The Chicago Bears have not had a compensatory draft pick in 10 years. That streak might now run to 11.
According to Over The Cap’s Nick Korte, the 2020 compensatory draft pick the Bears thought they might be receiving is almost certain to disappear. The Bears lost safety Adrian Amos to the rival Green Bay Packers and were expecting to receive a fourth-rounder in return. However, that was offset by the Arizona Cardinals releasing wide receiver Kevin White, who had been with the Bears.
The last year the Bears had compensatory picks was back in 2009, when they had three: Juaquin Iglesias (third round), Lance Louis and Derek Kinder (both seventh-rounders)
Compensatory draft picks are awarded each offseason for the prior year’s free-agency cycle. In order to gain picks, teams must lose a net number of free agents that exceeds the number they sign in an offseason. The system, created in 1994, is meant to offset teams losing big-name free agents or a slew of free agents to other teams.
Picks are then awarded based on a complicated formula determined by the free agents’ contracts, roster status with their new team and whether they are eventually released.
A total of 32 compensatory picks are awarded each year to various teams, with those selections tacked onto the ends of Rounds 3 through 7. There are no first- or second-round compensatory picks, no matter how big teams’ losses are. The full compensatory selection list is typically announced in February, prior to the start of free agency.
The Bears also will be without their first- and third-round selections (traded to the Oakland Raiders in the Khalil Mack deal), as well as their fourth-rounder (traded to the New England Patriots in the David Montgomery deal).

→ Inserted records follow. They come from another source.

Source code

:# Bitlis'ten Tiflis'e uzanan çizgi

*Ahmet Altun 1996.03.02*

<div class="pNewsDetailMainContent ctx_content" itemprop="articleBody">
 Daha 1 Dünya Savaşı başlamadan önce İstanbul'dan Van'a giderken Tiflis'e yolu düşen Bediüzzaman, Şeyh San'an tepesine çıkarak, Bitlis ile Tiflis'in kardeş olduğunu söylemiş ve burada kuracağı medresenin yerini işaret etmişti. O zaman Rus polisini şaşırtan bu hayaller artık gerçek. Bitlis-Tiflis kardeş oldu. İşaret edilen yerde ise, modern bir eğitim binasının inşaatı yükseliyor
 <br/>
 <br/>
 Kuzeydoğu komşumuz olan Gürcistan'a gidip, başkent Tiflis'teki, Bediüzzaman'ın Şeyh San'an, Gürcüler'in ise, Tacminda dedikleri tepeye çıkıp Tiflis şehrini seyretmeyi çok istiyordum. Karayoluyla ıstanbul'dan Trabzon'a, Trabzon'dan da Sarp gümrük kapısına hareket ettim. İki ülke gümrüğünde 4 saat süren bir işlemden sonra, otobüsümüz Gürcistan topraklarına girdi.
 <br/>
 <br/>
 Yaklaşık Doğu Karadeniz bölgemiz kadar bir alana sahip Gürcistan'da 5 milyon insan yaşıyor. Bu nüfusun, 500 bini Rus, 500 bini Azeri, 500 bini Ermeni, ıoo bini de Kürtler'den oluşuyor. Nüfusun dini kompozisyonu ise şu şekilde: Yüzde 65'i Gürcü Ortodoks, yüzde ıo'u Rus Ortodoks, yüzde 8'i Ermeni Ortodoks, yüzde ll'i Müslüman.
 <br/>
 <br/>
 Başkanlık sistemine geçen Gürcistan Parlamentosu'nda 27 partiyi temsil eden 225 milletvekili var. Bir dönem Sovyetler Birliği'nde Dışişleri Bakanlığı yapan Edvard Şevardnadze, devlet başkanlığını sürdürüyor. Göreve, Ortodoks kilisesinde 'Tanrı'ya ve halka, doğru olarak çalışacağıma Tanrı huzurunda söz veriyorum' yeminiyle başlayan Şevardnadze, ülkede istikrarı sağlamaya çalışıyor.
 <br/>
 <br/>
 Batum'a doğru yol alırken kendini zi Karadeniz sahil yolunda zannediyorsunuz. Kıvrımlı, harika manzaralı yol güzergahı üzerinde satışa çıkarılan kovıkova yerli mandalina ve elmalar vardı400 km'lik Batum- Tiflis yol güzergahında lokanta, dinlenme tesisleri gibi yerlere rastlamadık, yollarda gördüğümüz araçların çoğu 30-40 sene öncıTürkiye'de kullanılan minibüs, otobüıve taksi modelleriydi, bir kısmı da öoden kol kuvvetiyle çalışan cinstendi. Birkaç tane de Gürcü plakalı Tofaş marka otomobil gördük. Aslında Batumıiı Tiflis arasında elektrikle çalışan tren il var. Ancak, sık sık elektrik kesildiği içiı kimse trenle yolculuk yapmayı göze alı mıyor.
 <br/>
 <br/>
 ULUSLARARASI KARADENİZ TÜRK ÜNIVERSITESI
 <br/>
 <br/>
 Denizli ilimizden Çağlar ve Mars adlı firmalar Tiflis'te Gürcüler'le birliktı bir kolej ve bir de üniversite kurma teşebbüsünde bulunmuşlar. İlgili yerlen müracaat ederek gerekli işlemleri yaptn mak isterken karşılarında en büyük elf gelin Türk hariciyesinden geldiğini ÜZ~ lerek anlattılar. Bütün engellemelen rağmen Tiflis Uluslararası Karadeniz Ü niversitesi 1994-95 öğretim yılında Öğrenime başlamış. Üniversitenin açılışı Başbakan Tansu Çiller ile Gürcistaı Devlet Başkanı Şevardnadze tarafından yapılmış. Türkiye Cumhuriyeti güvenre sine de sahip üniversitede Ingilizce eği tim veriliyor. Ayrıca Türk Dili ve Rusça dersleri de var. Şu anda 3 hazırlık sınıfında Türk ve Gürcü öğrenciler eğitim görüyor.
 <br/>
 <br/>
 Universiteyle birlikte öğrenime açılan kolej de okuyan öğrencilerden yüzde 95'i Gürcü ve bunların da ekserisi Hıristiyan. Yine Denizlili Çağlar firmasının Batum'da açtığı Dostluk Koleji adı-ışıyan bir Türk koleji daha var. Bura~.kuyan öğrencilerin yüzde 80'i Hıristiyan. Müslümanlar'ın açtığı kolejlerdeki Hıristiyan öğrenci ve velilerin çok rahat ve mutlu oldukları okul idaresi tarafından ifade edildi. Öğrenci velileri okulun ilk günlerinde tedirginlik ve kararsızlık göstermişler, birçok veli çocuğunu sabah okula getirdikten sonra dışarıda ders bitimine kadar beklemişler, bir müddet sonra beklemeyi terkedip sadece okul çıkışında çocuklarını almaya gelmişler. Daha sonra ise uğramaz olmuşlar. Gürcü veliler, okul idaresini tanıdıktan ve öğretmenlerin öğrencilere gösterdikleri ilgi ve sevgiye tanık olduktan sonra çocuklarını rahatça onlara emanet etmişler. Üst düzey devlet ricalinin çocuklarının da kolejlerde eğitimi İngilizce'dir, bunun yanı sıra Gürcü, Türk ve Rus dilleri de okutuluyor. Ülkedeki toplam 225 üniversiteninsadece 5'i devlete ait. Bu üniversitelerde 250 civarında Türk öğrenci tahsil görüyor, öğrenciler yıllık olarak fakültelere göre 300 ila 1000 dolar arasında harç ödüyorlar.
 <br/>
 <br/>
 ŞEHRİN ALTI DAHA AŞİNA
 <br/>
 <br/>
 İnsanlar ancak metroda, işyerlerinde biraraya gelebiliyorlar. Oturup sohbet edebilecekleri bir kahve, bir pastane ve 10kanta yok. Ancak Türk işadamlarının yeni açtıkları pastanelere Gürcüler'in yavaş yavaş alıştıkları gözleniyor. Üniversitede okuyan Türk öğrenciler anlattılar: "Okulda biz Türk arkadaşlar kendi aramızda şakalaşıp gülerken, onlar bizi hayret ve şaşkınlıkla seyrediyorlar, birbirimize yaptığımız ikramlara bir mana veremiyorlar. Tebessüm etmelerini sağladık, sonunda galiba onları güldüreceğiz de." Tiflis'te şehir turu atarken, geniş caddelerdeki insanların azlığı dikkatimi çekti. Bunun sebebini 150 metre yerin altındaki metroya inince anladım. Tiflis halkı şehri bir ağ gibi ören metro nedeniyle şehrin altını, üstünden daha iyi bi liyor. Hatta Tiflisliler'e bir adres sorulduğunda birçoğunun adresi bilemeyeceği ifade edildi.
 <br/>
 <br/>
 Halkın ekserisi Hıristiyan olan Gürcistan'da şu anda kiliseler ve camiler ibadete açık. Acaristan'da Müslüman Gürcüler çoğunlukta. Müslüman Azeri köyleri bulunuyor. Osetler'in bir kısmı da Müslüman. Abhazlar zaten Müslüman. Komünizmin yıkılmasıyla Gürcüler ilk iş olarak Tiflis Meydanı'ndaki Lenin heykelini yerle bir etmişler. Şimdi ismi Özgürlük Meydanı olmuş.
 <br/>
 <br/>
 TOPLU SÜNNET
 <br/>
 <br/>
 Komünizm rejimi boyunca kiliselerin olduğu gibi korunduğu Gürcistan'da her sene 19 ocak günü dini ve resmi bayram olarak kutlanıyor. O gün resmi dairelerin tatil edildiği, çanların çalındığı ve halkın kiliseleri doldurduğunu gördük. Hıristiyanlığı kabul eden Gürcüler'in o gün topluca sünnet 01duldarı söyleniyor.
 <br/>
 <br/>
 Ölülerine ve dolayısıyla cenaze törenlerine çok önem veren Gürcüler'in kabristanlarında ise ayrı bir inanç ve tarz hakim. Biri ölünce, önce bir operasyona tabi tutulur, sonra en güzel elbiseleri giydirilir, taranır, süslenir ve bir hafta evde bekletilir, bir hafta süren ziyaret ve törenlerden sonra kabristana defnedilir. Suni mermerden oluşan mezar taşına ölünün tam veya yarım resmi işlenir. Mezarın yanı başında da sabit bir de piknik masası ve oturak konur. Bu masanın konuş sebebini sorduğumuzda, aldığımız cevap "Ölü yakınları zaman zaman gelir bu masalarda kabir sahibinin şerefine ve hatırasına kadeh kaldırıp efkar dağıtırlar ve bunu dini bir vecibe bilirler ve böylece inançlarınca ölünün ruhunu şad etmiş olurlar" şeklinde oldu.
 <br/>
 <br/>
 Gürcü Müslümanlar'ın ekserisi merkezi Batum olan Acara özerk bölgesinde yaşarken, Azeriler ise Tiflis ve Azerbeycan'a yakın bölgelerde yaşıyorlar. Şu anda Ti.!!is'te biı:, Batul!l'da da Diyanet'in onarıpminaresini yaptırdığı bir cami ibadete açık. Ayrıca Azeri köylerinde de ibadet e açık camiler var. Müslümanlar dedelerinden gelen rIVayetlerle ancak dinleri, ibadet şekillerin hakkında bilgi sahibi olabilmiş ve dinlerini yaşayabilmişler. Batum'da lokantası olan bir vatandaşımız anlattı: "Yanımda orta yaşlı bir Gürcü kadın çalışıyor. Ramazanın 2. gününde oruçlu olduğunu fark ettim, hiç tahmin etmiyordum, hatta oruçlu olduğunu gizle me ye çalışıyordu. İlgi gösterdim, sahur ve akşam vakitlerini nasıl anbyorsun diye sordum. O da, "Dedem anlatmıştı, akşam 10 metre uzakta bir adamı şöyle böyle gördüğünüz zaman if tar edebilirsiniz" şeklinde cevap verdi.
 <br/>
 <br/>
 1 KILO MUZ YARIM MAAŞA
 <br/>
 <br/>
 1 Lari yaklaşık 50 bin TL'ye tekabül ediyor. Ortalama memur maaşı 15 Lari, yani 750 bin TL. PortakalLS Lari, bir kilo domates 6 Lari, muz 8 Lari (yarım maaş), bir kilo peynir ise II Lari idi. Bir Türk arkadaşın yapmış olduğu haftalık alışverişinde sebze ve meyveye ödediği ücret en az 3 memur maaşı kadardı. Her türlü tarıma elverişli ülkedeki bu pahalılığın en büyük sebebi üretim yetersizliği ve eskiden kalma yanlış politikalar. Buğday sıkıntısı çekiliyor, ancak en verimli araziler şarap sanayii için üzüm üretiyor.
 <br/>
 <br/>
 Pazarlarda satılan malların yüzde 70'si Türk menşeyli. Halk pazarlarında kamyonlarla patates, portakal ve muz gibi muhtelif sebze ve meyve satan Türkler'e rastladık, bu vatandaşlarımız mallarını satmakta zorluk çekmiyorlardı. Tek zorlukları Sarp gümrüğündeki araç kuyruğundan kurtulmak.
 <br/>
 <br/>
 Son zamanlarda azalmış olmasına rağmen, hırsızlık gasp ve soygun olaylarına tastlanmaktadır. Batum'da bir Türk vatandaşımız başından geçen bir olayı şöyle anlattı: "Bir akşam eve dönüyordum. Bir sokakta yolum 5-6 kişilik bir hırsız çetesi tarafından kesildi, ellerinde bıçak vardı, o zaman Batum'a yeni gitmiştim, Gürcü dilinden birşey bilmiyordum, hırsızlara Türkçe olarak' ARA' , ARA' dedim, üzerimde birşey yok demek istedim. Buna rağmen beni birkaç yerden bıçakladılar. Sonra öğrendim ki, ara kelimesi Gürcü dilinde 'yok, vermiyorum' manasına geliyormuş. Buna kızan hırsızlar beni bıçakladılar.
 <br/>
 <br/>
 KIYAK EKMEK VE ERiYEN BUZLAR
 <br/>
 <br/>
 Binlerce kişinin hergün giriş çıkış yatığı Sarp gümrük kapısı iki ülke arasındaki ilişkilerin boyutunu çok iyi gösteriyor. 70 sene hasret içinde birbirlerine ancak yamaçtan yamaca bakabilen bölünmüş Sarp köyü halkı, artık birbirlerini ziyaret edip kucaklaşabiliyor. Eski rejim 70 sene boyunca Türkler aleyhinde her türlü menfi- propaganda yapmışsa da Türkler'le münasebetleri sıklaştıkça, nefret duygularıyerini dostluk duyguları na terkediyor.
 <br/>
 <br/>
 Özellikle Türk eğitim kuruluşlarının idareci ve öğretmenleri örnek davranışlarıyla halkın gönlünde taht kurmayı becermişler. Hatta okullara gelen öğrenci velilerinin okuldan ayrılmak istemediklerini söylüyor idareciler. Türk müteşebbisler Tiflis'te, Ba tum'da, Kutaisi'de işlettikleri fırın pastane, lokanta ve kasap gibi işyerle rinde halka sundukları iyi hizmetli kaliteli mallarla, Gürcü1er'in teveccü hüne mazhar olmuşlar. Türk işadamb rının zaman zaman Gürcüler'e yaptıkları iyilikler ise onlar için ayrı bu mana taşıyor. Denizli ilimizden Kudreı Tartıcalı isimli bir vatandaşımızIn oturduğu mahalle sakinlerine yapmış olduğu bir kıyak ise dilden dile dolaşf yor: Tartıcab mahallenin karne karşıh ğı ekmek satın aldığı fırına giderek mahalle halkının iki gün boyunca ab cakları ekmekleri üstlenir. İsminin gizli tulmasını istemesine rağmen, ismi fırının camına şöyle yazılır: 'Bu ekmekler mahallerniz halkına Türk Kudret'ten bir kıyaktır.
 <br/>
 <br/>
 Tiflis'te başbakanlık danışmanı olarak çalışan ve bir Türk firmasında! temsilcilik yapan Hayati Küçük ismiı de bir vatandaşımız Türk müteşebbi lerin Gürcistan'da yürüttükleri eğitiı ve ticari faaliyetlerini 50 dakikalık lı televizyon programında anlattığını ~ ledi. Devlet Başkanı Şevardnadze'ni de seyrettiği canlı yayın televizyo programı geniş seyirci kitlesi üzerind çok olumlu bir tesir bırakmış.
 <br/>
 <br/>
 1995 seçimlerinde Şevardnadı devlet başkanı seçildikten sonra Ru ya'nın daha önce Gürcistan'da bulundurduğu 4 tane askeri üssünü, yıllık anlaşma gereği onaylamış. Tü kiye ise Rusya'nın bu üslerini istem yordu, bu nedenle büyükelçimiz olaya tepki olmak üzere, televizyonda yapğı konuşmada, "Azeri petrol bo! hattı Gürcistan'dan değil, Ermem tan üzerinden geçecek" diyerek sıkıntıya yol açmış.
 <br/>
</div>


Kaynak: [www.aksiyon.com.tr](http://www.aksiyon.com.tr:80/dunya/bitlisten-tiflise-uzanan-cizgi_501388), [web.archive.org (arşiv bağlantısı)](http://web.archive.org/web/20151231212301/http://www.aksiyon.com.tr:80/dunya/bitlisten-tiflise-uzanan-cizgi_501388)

However, the Bears get Oakland’s second-rounder back from the terms of the Mack deal and could get back fifth- or sixth-round selections based on their trades of Mack, as well as Jordan Howard to the Philadelphia Eagles.
Which other teams stand to lose picks?
Four other teams now stand to lose fourth-round picks that they thought they might be receiving.
The Los Angeles Chargers figured to gain a fourth-round compensatory pick, per Korte, when the Raiders signed former Chargers receiver Tyrell Williams. However, when the Arizona Cardinals released former Chargers defensive lineman Darius Philon, the Williams pick was negated.
The Kansas City Chiefs similarly were stung when the Indianapolis Colts eventually released former Chiefs running back Spencer Ware. That took away a pick Kansas City could have received for the loss of cornerback Steven Nelson, who signed with the Pittsburgh Steelers.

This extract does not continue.